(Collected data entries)
- Opening Delimiter -

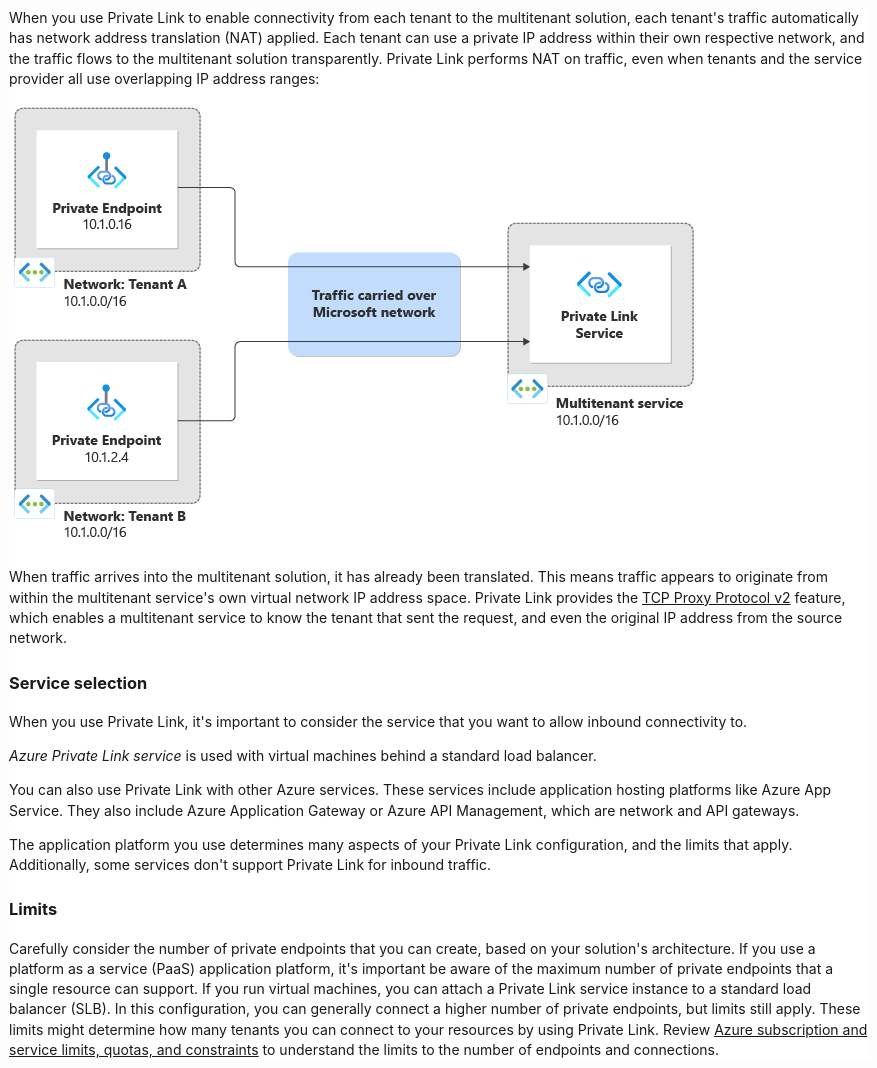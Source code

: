 When you use Private Link to enable connectivity from each tenant to the multitenant solution, each tenant's traffic automatically has network address translation (NAT) applied. Each tenant can use a private IP address within their own respective network, and the traffic flows to the multitenant solution transparently. Private Link performs NAT on traffic, even when tenants and the service provider all use overlapping IP address ranges:

![Diagram showing connectivity between two tenants and a multitenant service, all of which use the same IP address space.](media/private-link/overlapping-ranges.png)

When traffic arrives into the multitenant solution, it has already been translated. This means traffic appears to originate from within the multitenant service's own virtual network IP address space. Private Link provides the [TCP Proxy Protocol v2](#proxy-protocol-v2) feature, which enables a multitenant service to know the tenant that sent the request, and even the original IP address from the source network.

### Service selection

When you use Private Link, it's important to consider the service that you want to allow inbound connectivity to.

*Azure Private Link service* is used with virtual machines behind a standard load balancer.

You can also use Private Link with other Azure services. These services include application hosting platforms like Azure App Service. They also include Azure Application Gateway or Azure API Management, which are network and API gateways.

The application platform you use determines many aspects of your Private Link configuration, and the limits that apply. Additionally, some services don't support Private Link for inbound traffic.

### Limits

Carefully consider the number of private endpoints that you can create, based on your solution's architecture. If you use a platform as a service (PaaS) application platform, it's important be aware of the maximum number of private endpoints that a single resource can support. If you run virtual machines, you can attach a Private Link service instance to a standard load balancer (SLB). In this configuration, you can generally connect a higher number of private endpoints, but limits still apply. These limits might determine how many tenants you can connect to your resources by using Private Link. Review [Azure subscription and service limits, quotas, and constraints](/azure/azure-resource-manager/management/azure-subscription-service-limits) to understand the limits to the number of endpoints and connections.
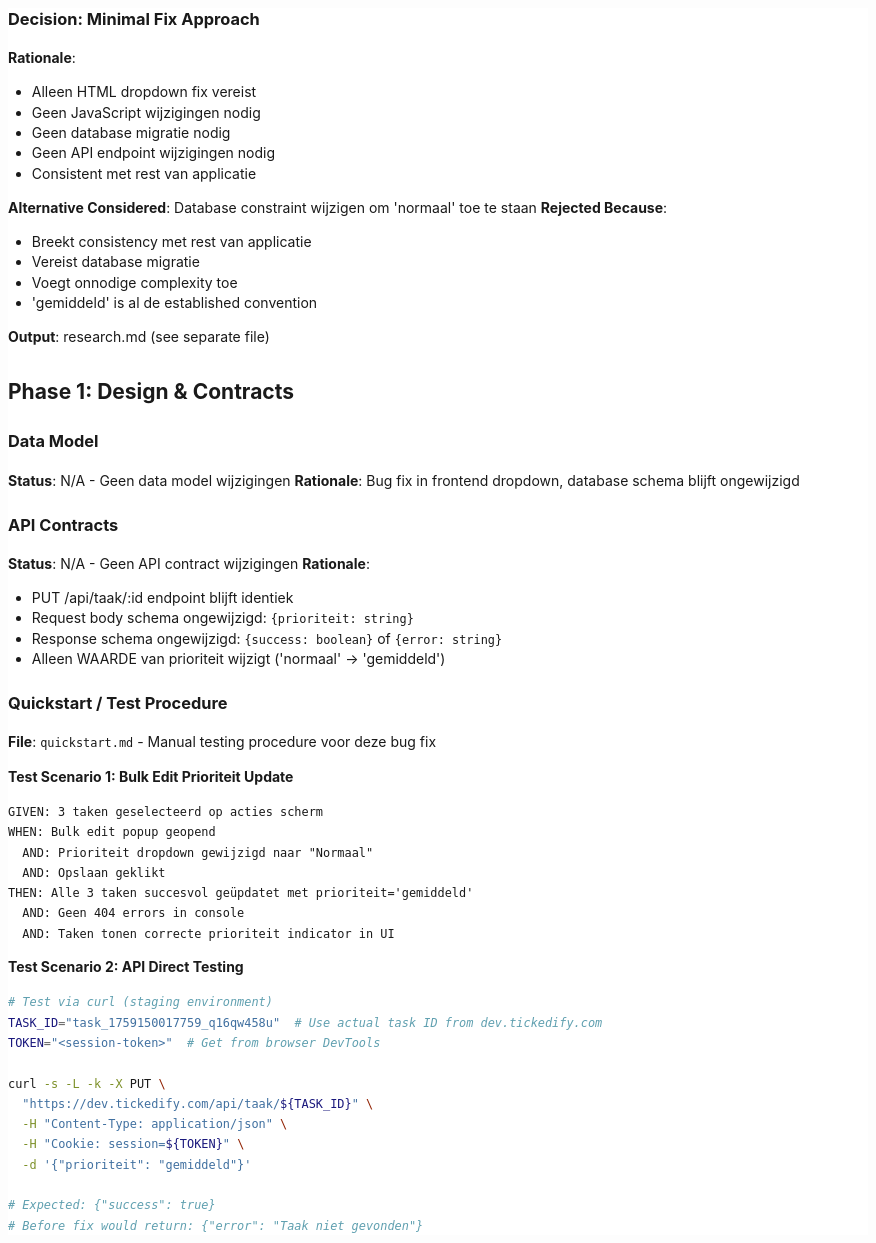### Decision: Minimal Fix Approach

**Rationale**:
- Alleen HTML dropdown fix vereist
- Geen JavaScript wijzigingen nodig
- Geen database migratie nodig
- Geen API endpoint wijzigingen nodig
- Consistent met rest van applicatie

**Alternative Considered**: Database constraint wijzigen om 'normaal' toe te staan
**Rejected Because**:
- Breekt consistency met rest van applicatie
- Vereist database migratie
- Voegt onnodige complexity toe
- 'gemiddeld' is al de established convention

**Output**: research.md (see separate file)

## Phase 1: Design & Contracts

### Data Model
**Status**: N/A - Geen data model wijzigingen
**Rationale**: Bug fix in frontend dropdown, database schema blijft ongewijzigd

### API Contracts
**Status**: N/A - Geen API contract wijzigingen
**Rationale**:
- PUT /api/taak/:id endpoint blijft identiek
- Request body schema ongewijzigd: `{prioriteit: string}`
- Response schema ongewijzigd: `{success: boolean}` of `{error: string}`
- Alleen WAARDE van prioriteit wijzigt ('normaal' → 'gemiddeld')

### Quickstart / Test Procedure
**File**: `quickstart.md` - Manual testing procedure voor deze bug fix

**Test Scenario 1: Bulk Edit Prioriteit Update**
```
GIVEN: 3 taken geselecteerd op acties scherm
WHEN: Bulk edit popup geopend
  AND: Prioriteit dropdown gewijzigd naar "Normaal"
  AND: Opslaan geklikt
THEN: Alle 3 taken succesvol geüpdatet met prioriteit='gemiddeld'
  AND: Geen 404 errors in console
  AND: Taken tonen correcte prioriteit indicator in UI
```

**Test Scenario 2: API Direct Testing**
```bash
# Test via curl (staging environment)
TASK_ID="task_1759150017759_q16qw458u"  # Use actual task ID from dev.tickedify.com
TOKEN="<session-token>"  # Get from browser DevTools

curl -s -L -k -X PUT \
  "https://dev.tickedify.com/api/taak/${TASK_ID}" \
  -H "Content-Type: application/json" \
  -H "Cookie: session=${TOKEN}" \
  -d '{"prioriteit": "gemiddeld"}'

# Expected: {"success": true}
# Before fix would return: {"error": "Taak niet gevonden"}
```

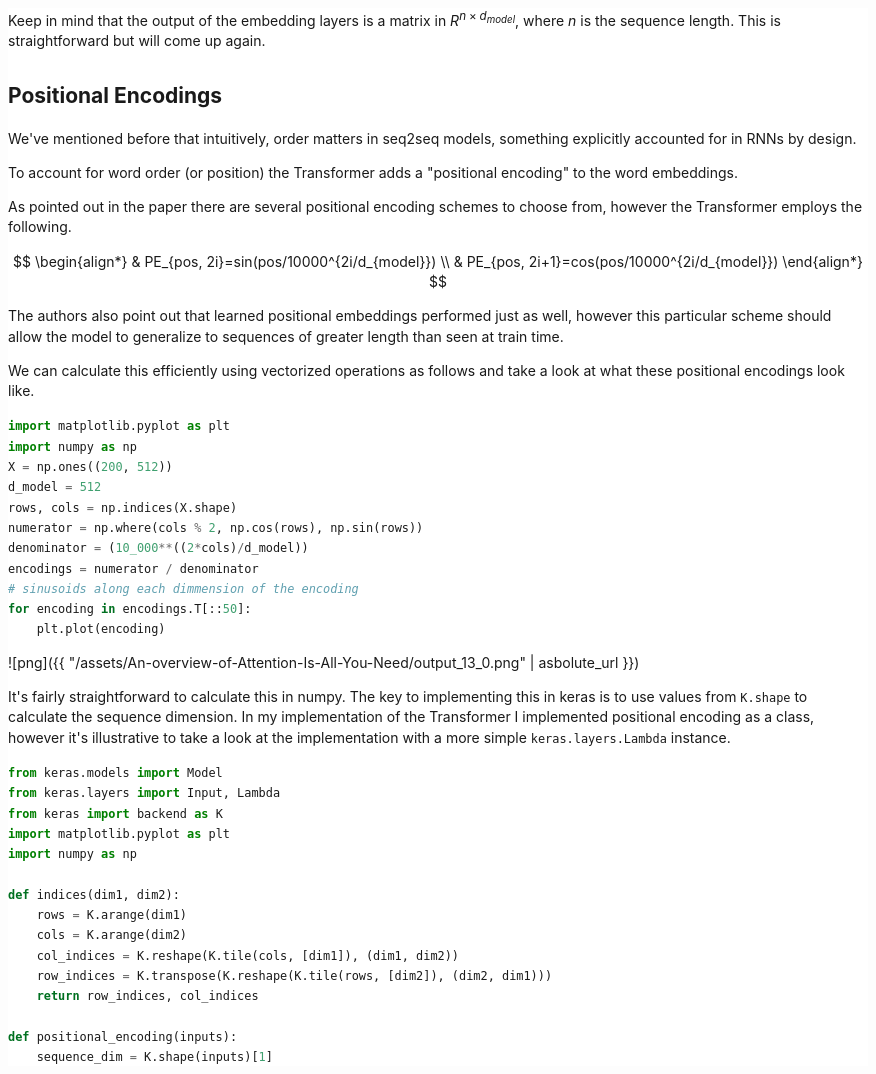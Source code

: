 Keep in mind that the output of the embedding layers is a matrix in $R^{n\times d_{model}}$, where $n$ is the sequence length. This is straightforward but will come up again.

## Positional Encodings

We've mentioned before that intuitively, order matters in seq2seq models, something explicitly accounted for in RNNs by design.

To account for word order (or position) the Transformer adds a "positional encoding" to the word embeddings.

As pointed out in the paper there are several positional encoding schemes to choose from, however the Transformer employs the following.

$$
\begin{align*}
& PE_{pos, 2i}=sin(pos/10000^{2i/d_{model}}) \\
& PE_{pos, 2i+1}=cos(pos/10000^{2i/d_{model}})
\end{align*}
$$

The authors also point out that learned positional embeddings performed just as well, however this particular scheme should allow the model to generalize to sequences of greater length than seen at train time.

We can calculate this efficiently using vectorized operations as follows and take a look at what these positional encodings look like.


```python
import matplotlib.pyplot as plt
import numpy as np
X = np.ones((200, 512))
d_model = 512
rows, cols = np.indices(X.shape)
numerator = np.where(cols % 2, np.cos(rows), np.sin(rows))
denominator = (10_000**((2*cols)/d_model))
encodings = numerator / denominator
# sinusoids along each dimmension of the encoding
for encoding in encodings.T[::50]:
    plt.plot(encoding)
```


![png]({{ "/assets/An-overview-of-Attention-Is-All-You-Need/output_13_0.png" | asbolute_url }})


It's fairly straightforward to calculate this in numpy. The key to implementing this in keras is to use values from `K.shape` to calculate the sequence dimension. In my implementation of the Transformer I implemented positional encoding as a class, however it's illustrative to take a look at the implementation with a more simple `keras.layers.Lambda` instance.


```python
from keras.models import Model
from keras.layers import Input, Lambda
from keras import backend as K
import matplotlib.pyplot as plt
import numpy as np

def indices(dim1, dim2):
    rows = K.arange(dim1)
    cols = K.arange(dim2)
    col_indices = K.reshape(K.tile(cols, [dim1]), (dim1, dim2))
    row_indices = K.transpose(K.reshape(K.tile(rows, [dim2]), (dim2, dim1)))
    return row_indices, col_indices

def positional_encoding(inputs):
    sequence_dim = K.shape(inputs)[1]
```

- Closing Delimiter -

> **Description of the task**: Would you please output each record exactly, leaving the images out?

> **Solution to the problem**:
Source code

: When you use Private Link to enable connectivity from each tenant to the multitenant solution, each tenant's traffic automatically has network address translation (NAT) applied. Each tenant can use a private IP address within their own respective network, and the traffic flows to the multitenant solution transparently. Private Link performs NAT on traffic, even when tenants and the service provider all use overlapping IP address ranges:

![Diagram showing connectivity between two tenants and a multitenant service, all of which use the same IP address space.](media/private-link/overlapping-ranges.png)

When traffic arrives into the multitenant solution, it has already been translated. This means traffic appears to originate from within the multitenant service's own virtual network IP address space. Private Link provides the [TCP Proxy Protocol v2](#proxy-protocol-v2) feature, which enables a multitenant service to know the tenant that sent the request, and even the original IP address from the source network.

### Service selection

When you use Private Link, it's important to consider the service that you want to allow inbound connectivity to.

*Azure Private Link service* is used with virtual machines behind a standard load balancer.

You can also use Private Link with other Azure services. These services include application hosting platforms like Azure App Service. They also include Azure Application Gateway or Azure API Management, which are network and API gateways.

The application platform you use determines many aspects of your Private Link configuration, and the limits that apply. Additionally, some services don't support Private Link for inbound traffic.

### Limits

Carefully consider the number of private endpoints that you can create, based on your solution's architecture. If you use a platform as a service (PaaS) application platform, it's important be aware of the maximum number of private endpoints that a single resource can support. If you run virtual machines, you can attach a Private Link service instance to a standard load balancer (SLB). In this configuration, you can generally connect a higher number of private endpoints, but limits still apply. These limits might determine how many tenants you can connect to your resources by using Private Link. Review [Azure subscription and service limits, quotas, and constraints](/azure/azure-resource-manager/management/azure-subscription-service-limits) to understand the limits to the number of endpoints and connections.
### Decision: Minimal Fix Approach

**Rationale**:
- Alleen HTML dropdown fix vereist
- Geen JavaScript wijzigingen nodig
- Geen database migratie nodig
- Geen API endpoint wijzigingen nodig
- Consistent met rest van applicatie

**Alternative Considered**: Database constraint wijzigen om 'normaal' toe te staan
**Rejected Because**:
- Breekt consistency met rest van applicatie
- Vereist database migratie
- Voegt onnodige complexity toe
- 'gemiddeld' is al de established convention

**Output**: research.md (see separate file)

## Phase 1: Design & Contracts

### Data Model
**Status**: N/A - Geen data model wijzigingen
**Rationale**: Bug fix in frontend dropdown, database schema blijft ongewijzigd

### API Contracts
**Status**: N/A - Geen API contract wijzigingen
**Rationale**:
- PUT /api/taak/:id endpoint blijft identiek
- Request body schema ongewijzigd: `{prioriteit: string}`
- Response schema ongewijzigd: `{success: boolean}` of `{error: string}`
- Alleen WAARDE van prioriteit wijzigt ('normaal' → 'gemiddeld')

### Quickstart / Test Procedure
**File**: `quickstart.md` - Manual testing procedure voor deze bug fix

**Test Scenario 1: Bulk Edit Prioriteit Update**
```
GIVEN: 3 taken geselecteerd op acties scherm
WHEN: Bulk edit popup geopend
  AND: Prioriteit dropdown gewijzigd naar "Normaal"
  AND: Opslaan geklikt
THEN: Alle 3 taken succesvol geüpdatet met prioriteit='gemiddeld'
  AND: Geen 404 errors in console
  AND: Taken tonen correcte prioriteit indicator in UI
```

**Test Scenario 2: API Direct Testing**
```bash
# Test via curl (staging environment)
TASK_ID="task_1759150017759_q16qw458u"  # Use actual task ID from dev.tickedify.com
TOKEN="<session-token>"  # Get from browser DevTools

curl -s -L -k -X PUT \
  "https://dev.tickedify.com/api/taak/${TASK_ID}" \
  -H "Content-Type: application/json" \
  -H "Cookie: session=${TOKEN}" \
  -d '{"prioriteit": "gemiddeld"}'

# Expected: {"success": true}
# Before fix would return: {"error": "Taak niet gevonden"}
```

Source code

: Keep in mind that the output of the embedding layers is a matrix in $R^{n\times d_{model}}$, where $n$ is the sequence length. This is straightforward but will come up again.

## Positional Encodings

We've mentioned before that intuitively, order matters in seq2seq models, something explicitly accounted for in RNNs by design.

To account for word order (or position) the Transformer adds a "positional encoding" to the word embeddings.

As pointed out in the paper there are several positional encoding schemes to choose from, however the Transformer employs the following.

$$
\begin{align*}
& PE_{pos, 2i}=sin(pos/10000^{2i/d_{model}}) \\
& PE_{pos, 2i+1}=cos(pos/10000^{2i/d_{model}})
\end{align*}
$$

The authors also point out that learned positional embeddings performed just as well, however this particular scheme should allow the model to generalize to sequences of greater length than seen at train time.

We can calculate this efficiently using vectorized operations as follows and take a look at what these positional encodings look like.


```python
import matplotlib.pyplot as plt
import numpy as np
X = np.ones((200, 512))
d_model = 512
rows, cols = np.indices(X.shape)
numerator = np.where(cols % 2, np.cos(rows), np.sin(rows))
denominator = (10_000**((2*cols)/d_model))
encodings = numerator / denominator
# sinusoids along each dimmension of the encoding
for encoding in encodings.T[::50]:
    plt.plot(encoding)
```


![png]({{ "/assets/An-overview-of-Attention-Is-All-You-Need/output_13_0.png" | asbolute_url }})


It's fairly straightforward to calculate this in numpy. The key to implementing this in keras is to use values from `K.shape` to calculate the sequence dimension. In my implementation of the Transformer I implemented positional encoding as a class, however it's illustrative to take a look at the implementation with a more simple `keras.layers.Lambda` instance.


```python
from keras.models import Model
from keras.layers import Input, Lambda
from keras import backend as K
import matplotlib.pyplot as plt
import numpy as np

def indices(dim1, dim2):
    rows = K.arange(dim1)
    cols = K.arange(dim2)
    col_indices = K.reshape(K.tile(cols, [dim1]), (dim1, dim2))
    row_indices = K.transpose(K.reshape(K.tile(rows, [dim2]), (dim2, dim1)))
    return row_indices, col_indices

def positional_encoding(inputs):
    sequence_dim = K.shape(inputs)[1]
```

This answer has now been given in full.